C’est vrai que les médias journalistiques traditionnels n’ont plus la cote, que les sondages dopent l’opinion publique, que les politiciens jouent les funambules et que la pensée intellectuelle n’est pas l’épitome de ce qui est à la mode. Mais l’a-t-elle déjà été ?

Il est fréquent d'entendre dire que les intellectuels n'ont plus voix au chapitre et que, par conséquent, leurs influences ne se font plus adéquatement sentir. Pourtant, il fut un temps où l'on enseignait que l'évolution de la pensée passe par la connaissance et la compréhension non empirique de tout ce qui la compose, mais aussi du débat qu'elle suscite entre les intellectuels, les étudiants, les écrivains, les professeurs, les journalistes d'enquête et d'opinion… bref, avec la présence active et visible de tous ces acteurs-clés.

Au Québec, comme partout ailleurs dans le monde occidental, on semble craindre l'élite intellectuelle.

Dieu merci, la qualité de certains blogues, généralement dirigés par des journalistes très compétents, est tout à fait impressionnante. Un monde à l'envers, puisque ceux-là mêmes qui s'exprimaient, il n'y a pas si longtemps encore, sur les ondes publiques ou dans les pages de grands journaux et magazines d'actualités, ont désormais choisi de le faire, dans l'ombre, sur les sujets les plus importants. Et ils le font sérieusement, démocratiquement en ouvrant les colonnes de leurs blogues à des internautes qui y débattent de façon fort savante et articulée.

Les vrais débats d'idées se jouent désormais ailleurs: en sous-sol.

J’ai déjà parlé du paradoxe de la collaboration populaire qui nous offre des merveilles telles que Wikipédia qui est plus justes qu’Encyclopedia Britanica et de la merde telle cette vidéo qui fut numéro un sur GoogleVidéo durant de nombreux mois, a girl caught cheating on the Web. Je me souviens aussi de cet autre cours d’anthropologie (encore) qui présentait le système démocratique d’une tribu africaine (dont je ne me souviens plus du nom) dont le chef était chef, aussi longtemps qu’il était généreux avec sa tribu. Dès l’instant où il n’était pas le plus généreux (économiquement) il perdait sa place au profit de celui dont la générosité était encore plus grande. Appliqué à nos démocraties, ce serait amusant d’observer les candidats aux présidentielles répandre le fric au profit des populaces plutôt qu’à celui des firmes d’images !

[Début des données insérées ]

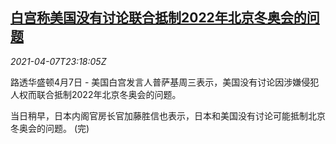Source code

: <!--1617838262000-->
[白宫称美国没有讨论联合抵制2022年北京冬奥会的问题](https://cn.reuters.com/article/white-house-comments-winter-olympics-040-idCNKBS2BU3L8)
------

<div><i>2021-04-07T23:18:05Z</i></div><p>路透华盛顿4月7日 - 美国白宫发言人普萨基周三表示，美国没有讨论因涉嫌侵犯人权而联合抵制2022年北京冬奥会的问题。</p><p>当日稍早，日本内阁官房长官加藤胜信也表示，日本和美国没有讨论可能抵制北京冬奥会的问题。 (完)</p>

Pour revenir à la question de perte de voix des intellectuels, ça me fait songer à cette autre critique que les jeunes sont de plus en plus mal élevés. On retrouve ce genre de discours du temps de Socrate. Plus ça change, plus c’est pareil. De dire qu’une chance qu’il y a des journalistes blogueurs pour sauver l’honneur des gens qui pensent, c’est un peu disons… charrier!

*Doxocratie, une définition

Jacques Julliard, avec pertinence, a parlé de doxocratie à propos du règne des sondages, de la « loi de la rue », des modes médiatiques, des doxa (ces pensées dominantes d’un moment), des snobismes quotidiens engendrés par le « système politico-médiatico-publicitéro-marketing », des élans contradictoires des « zappeurs-consommateurs », (des « zappanthropes » disait Cornélius Castoriadis)

Cette doxocratie peut-elle contribuer à sauver la démocratie d’elle-même ? Non. Parce que cette « démocratie » reste un idéal, un but à atteindre, un idéat, comme disait Spinoza, non une réalité accomplie. Parce que ce qui est contesté, c’est moins la « démocratie proclamée que « l’oligarchie » effective que les institutions (dites « républicaines » mais en fait césaro-maonarchistes) contribuent à perpétuer.

La doxocratie conduit au triomphe des populismes (de droite et de gauche) et de la médiocratie. Qui en a vraiment conscience ? Qui surtout s’en préoccupe, en ces temps où les crises s’additionnent (et se nourrissent mutuellement), économique, sociale, sociétale, politique, culturelle… ? Comment faire pour que cette campagne présidentielle se centre ou se concentre sur cette question-clef ?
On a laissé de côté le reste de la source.